** Opening Task data block **

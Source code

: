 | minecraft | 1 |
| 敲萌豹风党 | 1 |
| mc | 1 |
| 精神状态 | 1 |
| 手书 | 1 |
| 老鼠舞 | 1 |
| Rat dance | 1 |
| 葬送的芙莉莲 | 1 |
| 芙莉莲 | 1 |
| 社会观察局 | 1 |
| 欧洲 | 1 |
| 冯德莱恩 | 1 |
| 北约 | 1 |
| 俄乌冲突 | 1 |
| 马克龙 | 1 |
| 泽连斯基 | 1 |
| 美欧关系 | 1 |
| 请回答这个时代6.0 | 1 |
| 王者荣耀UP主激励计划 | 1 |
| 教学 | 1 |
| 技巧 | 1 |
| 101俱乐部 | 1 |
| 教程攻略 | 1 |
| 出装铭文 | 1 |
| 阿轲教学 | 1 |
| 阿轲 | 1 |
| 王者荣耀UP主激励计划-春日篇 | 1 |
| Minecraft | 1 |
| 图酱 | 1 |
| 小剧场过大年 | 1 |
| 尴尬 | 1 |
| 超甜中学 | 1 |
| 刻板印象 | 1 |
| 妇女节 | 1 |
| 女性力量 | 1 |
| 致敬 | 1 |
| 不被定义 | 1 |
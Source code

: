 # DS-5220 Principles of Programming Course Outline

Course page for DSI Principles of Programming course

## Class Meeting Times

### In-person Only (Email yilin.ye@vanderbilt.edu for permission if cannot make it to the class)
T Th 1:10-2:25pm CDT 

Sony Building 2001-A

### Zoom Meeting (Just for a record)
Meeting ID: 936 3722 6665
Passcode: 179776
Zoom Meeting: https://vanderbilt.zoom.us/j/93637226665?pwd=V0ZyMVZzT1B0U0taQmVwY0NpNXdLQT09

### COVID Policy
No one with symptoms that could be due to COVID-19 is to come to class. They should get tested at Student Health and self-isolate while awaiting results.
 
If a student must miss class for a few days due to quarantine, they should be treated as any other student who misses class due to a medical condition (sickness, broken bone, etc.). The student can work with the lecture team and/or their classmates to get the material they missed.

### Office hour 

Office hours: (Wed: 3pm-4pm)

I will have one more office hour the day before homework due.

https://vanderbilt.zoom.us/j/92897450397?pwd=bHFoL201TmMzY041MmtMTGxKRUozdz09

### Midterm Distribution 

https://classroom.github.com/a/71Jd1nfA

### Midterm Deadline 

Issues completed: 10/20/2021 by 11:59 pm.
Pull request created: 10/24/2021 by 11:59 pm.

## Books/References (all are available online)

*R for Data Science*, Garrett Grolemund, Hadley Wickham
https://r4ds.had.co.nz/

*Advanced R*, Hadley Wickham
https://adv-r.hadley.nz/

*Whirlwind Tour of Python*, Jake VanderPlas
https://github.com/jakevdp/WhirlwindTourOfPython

** Closing Task data block **

- Task instructions -
Your answer must be the line with "Issues completed: 10/20/2021 by 11:59 pm." and all lines after it through the final line of the entries, copied exactly and with nothing added.

- Expected output -
Issues completed: 10/20/2021 by 11:59 pm.
Pull request created: 10/24/2021 by 11:59 pm.

## Books/References (all are available online)

*R for Data Science*, Garrett Grolemund, Hadley Wickham
https://r4ds.had.co.nz/

*Advanced R*, Hadley Wickham
https://adv-r.hadley.nz/

*Whirlwind Tour of Python*, Jake VanderPlas
https://github.com/jakevdp/WhirlwindTourOfPython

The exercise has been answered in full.